Rescue of plaque formation by PrV-gE/I/M⁻ in transcomplementing cells. The cell lines indicated at the bottom were infected with gG–β-Gal recombinant PrV-1112, PrV-gE/I⁻, PrV-gM⁻, or PrV-gE/I/M⁻. Diameters of plaques were measured 2 days after infection under plaque assay conditions. The average diameter of plaques induced by PrV-1112 was counted as 100%, and diameters of plaques induced by the other mutant viruses were calculated accordingly. Bars indicate standard deviation.

FIG. 6

Penetration kinetics of PrV mutants.

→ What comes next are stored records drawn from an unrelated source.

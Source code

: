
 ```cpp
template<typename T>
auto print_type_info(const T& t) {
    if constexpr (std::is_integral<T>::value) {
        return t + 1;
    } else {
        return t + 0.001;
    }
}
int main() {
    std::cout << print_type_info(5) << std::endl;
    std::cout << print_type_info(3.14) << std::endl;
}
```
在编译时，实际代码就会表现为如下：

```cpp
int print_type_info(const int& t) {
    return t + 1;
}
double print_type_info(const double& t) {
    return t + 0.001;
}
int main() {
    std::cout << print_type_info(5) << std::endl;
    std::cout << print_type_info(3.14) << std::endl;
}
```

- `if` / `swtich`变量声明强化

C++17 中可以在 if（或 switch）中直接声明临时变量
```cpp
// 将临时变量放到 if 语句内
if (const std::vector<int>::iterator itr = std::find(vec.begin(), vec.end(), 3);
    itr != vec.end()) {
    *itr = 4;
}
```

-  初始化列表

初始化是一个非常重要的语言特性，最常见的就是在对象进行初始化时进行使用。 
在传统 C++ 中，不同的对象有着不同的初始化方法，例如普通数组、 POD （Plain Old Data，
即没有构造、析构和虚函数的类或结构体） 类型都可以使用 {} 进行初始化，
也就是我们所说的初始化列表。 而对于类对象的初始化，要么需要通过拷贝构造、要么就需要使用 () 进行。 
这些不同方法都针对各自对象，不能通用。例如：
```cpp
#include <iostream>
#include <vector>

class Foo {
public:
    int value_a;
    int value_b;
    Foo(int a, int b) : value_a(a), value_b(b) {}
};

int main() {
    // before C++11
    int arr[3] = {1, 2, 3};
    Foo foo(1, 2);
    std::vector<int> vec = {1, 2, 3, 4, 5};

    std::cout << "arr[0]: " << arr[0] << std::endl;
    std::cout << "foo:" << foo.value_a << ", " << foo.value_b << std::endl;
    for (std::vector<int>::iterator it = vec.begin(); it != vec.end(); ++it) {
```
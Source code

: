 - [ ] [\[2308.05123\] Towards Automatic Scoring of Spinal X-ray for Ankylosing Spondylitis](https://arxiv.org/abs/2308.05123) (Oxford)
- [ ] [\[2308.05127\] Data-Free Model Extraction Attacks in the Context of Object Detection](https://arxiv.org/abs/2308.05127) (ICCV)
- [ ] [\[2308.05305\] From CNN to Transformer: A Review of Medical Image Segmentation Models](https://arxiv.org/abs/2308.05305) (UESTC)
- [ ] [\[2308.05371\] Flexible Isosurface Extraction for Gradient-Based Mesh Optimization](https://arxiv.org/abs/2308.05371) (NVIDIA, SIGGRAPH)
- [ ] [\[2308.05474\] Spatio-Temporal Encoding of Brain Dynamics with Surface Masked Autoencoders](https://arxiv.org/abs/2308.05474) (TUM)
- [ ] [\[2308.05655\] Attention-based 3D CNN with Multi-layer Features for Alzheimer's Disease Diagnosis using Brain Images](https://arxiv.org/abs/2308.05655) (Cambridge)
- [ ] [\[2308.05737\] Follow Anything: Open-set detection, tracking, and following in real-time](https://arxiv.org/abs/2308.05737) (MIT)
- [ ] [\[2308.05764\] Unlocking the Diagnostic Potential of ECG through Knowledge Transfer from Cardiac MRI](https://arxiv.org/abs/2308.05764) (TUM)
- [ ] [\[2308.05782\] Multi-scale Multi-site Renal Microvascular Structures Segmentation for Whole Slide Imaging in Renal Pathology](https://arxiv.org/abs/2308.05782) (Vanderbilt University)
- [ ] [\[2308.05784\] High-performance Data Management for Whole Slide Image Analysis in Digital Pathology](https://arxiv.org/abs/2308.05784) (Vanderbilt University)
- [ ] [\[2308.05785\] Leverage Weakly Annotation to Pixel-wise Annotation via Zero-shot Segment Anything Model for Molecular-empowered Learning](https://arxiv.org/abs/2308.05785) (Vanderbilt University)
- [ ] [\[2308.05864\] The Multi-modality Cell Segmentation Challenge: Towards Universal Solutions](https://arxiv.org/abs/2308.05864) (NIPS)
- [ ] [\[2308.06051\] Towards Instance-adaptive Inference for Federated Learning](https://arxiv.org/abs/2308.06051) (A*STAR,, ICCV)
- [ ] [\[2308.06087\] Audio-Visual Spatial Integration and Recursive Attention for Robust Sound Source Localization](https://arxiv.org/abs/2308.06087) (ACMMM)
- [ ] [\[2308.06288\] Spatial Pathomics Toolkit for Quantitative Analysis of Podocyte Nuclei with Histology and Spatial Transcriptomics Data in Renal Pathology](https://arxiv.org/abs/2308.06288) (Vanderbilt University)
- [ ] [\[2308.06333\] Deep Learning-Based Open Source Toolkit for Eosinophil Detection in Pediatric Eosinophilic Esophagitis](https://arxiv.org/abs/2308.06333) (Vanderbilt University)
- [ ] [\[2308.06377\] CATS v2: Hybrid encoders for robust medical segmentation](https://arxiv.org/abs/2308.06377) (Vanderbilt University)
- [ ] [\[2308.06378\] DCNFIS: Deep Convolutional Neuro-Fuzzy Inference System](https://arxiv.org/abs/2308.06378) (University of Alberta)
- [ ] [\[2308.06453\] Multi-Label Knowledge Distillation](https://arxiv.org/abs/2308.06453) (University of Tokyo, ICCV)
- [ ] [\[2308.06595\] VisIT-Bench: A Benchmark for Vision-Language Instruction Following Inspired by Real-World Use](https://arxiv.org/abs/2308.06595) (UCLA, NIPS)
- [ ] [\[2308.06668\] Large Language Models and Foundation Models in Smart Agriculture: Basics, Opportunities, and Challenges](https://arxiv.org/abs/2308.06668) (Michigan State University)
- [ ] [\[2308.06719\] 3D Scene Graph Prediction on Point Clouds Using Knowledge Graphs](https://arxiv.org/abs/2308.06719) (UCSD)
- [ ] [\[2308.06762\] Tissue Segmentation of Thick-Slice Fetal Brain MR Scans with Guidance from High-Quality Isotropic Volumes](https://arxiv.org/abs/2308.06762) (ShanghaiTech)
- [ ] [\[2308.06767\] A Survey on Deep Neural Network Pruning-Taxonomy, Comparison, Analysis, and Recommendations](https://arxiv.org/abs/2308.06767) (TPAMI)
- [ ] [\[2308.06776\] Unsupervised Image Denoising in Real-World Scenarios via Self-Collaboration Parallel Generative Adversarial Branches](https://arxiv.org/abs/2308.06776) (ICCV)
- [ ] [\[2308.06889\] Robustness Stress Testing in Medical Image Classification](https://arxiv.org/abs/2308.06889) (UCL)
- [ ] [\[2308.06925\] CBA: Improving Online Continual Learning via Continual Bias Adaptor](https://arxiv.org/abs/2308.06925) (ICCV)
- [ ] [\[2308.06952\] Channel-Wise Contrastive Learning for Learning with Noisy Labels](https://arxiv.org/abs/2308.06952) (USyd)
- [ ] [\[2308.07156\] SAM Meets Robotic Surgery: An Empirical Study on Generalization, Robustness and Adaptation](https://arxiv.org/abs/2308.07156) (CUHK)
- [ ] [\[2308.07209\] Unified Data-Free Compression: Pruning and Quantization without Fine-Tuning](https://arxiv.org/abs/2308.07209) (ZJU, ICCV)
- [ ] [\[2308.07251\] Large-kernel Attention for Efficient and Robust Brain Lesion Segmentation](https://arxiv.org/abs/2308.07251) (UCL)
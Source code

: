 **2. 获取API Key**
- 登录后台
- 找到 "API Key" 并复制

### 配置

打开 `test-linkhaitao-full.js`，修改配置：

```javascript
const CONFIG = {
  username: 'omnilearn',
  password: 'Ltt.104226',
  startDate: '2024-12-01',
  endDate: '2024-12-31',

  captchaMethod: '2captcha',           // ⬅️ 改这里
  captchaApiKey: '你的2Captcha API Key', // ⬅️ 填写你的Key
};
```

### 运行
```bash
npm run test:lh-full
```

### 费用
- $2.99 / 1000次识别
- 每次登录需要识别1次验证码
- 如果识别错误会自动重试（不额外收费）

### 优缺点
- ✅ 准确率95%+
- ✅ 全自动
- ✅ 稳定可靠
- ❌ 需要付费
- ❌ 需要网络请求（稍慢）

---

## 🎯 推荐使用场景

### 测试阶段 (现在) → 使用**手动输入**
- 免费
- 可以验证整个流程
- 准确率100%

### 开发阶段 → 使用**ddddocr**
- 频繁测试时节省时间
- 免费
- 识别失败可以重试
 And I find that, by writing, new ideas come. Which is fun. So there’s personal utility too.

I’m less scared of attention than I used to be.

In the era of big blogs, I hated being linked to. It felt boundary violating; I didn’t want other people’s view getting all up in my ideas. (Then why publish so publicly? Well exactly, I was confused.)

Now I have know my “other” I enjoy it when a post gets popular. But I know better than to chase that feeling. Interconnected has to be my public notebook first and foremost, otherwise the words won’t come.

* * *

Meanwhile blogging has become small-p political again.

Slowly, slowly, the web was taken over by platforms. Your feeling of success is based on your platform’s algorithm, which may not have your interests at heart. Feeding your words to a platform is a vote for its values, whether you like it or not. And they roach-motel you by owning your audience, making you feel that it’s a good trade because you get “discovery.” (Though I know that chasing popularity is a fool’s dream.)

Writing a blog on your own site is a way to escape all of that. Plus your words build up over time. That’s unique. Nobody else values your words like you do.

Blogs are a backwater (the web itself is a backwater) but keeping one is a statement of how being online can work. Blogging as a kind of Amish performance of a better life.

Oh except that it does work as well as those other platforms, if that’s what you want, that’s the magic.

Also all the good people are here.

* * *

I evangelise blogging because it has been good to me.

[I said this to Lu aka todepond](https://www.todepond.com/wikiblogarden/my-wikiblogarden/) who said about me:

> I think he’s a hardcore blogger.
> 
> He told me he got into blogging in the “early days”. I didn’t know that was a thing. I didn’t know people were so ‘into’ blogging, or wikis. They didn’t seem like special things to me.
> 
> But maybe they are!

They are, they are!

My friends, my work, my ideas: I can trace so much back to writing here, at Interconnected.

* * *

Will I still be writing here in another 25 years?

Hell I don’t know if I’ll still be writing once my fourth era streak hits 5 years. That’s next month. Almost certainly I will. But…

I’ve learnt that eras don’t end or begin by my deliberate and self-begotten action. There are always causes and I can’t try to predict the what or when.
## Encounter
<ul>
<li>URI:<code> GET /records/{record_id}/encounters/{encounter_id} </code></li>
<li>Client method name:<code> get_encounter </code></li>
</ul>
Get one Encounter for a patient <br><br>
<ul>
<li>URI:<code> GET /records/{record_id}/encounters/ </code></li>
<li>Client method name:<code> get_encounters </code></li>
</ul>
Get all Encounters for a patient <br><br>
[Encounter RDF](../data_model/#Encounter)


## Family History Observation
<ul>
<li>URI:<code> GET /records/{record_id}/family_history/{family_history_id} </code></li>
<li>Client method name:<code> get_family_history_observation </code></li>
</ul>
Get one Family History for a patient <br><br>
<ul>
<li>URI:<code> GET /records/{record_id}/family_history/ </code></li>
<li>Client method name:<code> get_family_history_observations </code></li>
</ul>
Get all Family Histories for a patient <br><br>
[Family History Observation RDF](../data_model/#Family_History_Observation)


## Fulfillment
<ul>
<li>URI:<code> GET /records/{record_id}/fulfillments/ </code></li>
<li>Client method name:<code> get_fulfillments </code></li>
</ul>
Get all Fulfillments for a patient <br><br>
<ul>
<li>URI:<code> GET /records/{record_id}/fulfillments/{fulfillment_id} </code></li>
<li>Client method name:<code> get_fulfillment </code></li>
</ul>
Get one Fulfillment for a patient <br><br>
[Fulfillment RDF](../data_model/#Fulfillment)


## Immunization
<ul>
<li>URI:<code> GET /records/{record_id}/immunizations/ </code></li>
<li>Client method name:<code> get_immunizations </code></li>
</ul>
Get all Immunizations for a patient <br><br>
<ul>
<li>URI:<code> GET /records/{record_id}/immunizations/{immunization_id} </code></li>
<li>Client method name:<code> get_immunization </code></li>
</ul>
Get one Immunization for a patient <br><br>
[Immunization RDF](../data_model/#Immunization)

Rates of entry of gG–β-Gal recombinant PrV-1112, PrV-gE/I⁻, PrV-gM⁻, or PrV-gE/I/M⁻ into wild-type RK13 (A), Vero (B), or MDBK (C) cells were determined as described elsewhere (37). Average values and standard deviation from three independent experiments are depicted.

FIG. 7

One-step growth analysis of PrV-1112 (⧫), PrV-gE/I⁻ (■), PrV-gM⁻ (▴), or PrV-gE/I/M⁻ (X) in nontransfected (A), gM-expressing (B), or gE/I-expressing (C) RK13 cells. At the indicated times after infection, supernatant and cells were harvested and titrated on RK13 cells, and titers were summed. Average values and standard deviation of two independent experiments are shown.

FIG. 8

Electron microscopy. Nontransfected RK13 cells were infected with either wild-type PrV (A and B) or PrV-gE/I/M⁻ (C and D) and analyzed 16 h after infection. (E and F) RK13-gE/I (E) and RK13-gM (F) cells after infection with the triple mutant. Bars represent 750 nm in panel A, 500 nm in panel B and D, 2 μm in panel C, and 1 μm in panels E and F.